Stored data
+++++

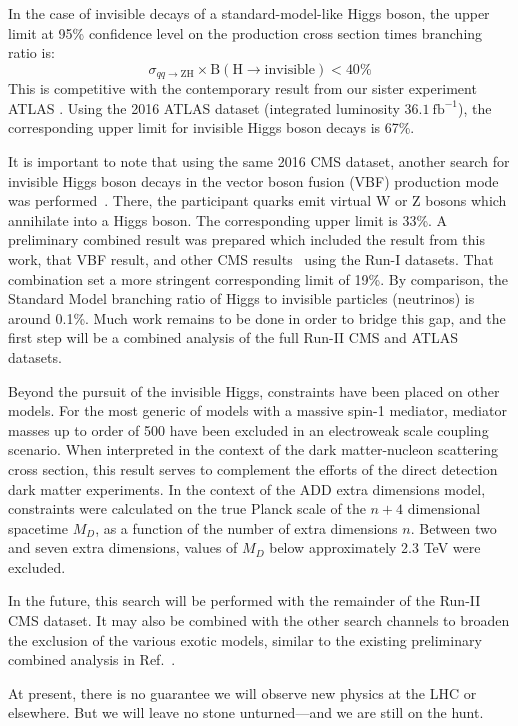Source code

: In the case of invisible decays of a standard-model-like Higgs boson,
the upper limit at 95\% confidence level on the production cross section times branching ratio is:
\begin{equation*}
\sigma_{qq\rightarrow\mathrm{ZH}} \times \mathrm{B(H \rightarrow invisible)} < 40\%
\end{equation*}
This is competitive with the contemporary result from our sister experiment ATLAS \cite{Aaboud:2017bja}.
Using the 2016 ATLAS dataset (integrated luminosity $36.1~\mathrm{fb}^{-1}$), 
the corresponding upper limit for invisible Higgs boson decays is 67\%.

It is important to note that using the same 2016 CMS dataset,
another search for invisible Higgs boson decays in the vector boson fusion (VBF) production mode was performed~\cite{Sirunyan:2018owy}.
There, the participant quarks emit virtual W or Z bosons which annihilate into a Higgs boson.
The corresponding upper limit is 33\%.
A preliminary combined result was prepared which included the result from this work, that VBF result, and other CMS results~\cite{Chatrchyan:2014tja} using the Run-I datasets.
That combination set a more stringent corresponding limit of 19\%.
By comparison, the Standard Model branching ratio of Higgs to invisible particles (neutrinos) is around 0.1\%.
Much work remains to be done in order to bridge this gap,
and the first step will be a combined analysis of the full Run-II CMS and ATLAS datasets.

Beyond the pursuit of the invisible Higgs, constraints have been placed on other models.
For the most generic of models with a massive spin-1 mediator,
mediator masses up to order of 500 \GeV have been excluded in an electroweak scale coupling scenario.
When interpreted in the context of the dark matter-nucleon scattering cross section,
this result serves to complement the efforts of the direct detection dark matter experiments.
In the context of the ADD extra dimensions model, constraints were calculated on the true Planck scale of the $n+4$ dimensional spacetime $M_D$, as a function of the number of extra dimensions $n$.
Between two and seven extra dimensions, values of $M_D$ below approximately 2.3 TeV were excluded.

In the future, this search will be performed with the remainder of the Run-II CMS dataset.
It may also be combined with the other search channels to broaden the exclusion
of the various exotic models, similar to the existing preliminary combined analysis
in Ref.~\cite{CMS-PAPER-HIG-16-016}.

At present, there is no guarantee we will observe new physics at the LHC or elsewhere.
But we will leave no stone unturned---and we are still on the hunt.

+++++

▶ **What is required**:
Among the records above, extract exactly the lines from the line with "another search for" to the line with "The corresponding upper limit is 33\%.", both lines included, and leave out the rest.

▶ **Written answer**:
another search for invisible Higgs boson decays in the vector boson fusion (VBF) production mode was performed~\cite{Sirunyan:2018owy}.
There, the participant quarks emit virtual W or Z bosons which annihilate into a Higgs boson.
The corresponding upper limit is 33\%.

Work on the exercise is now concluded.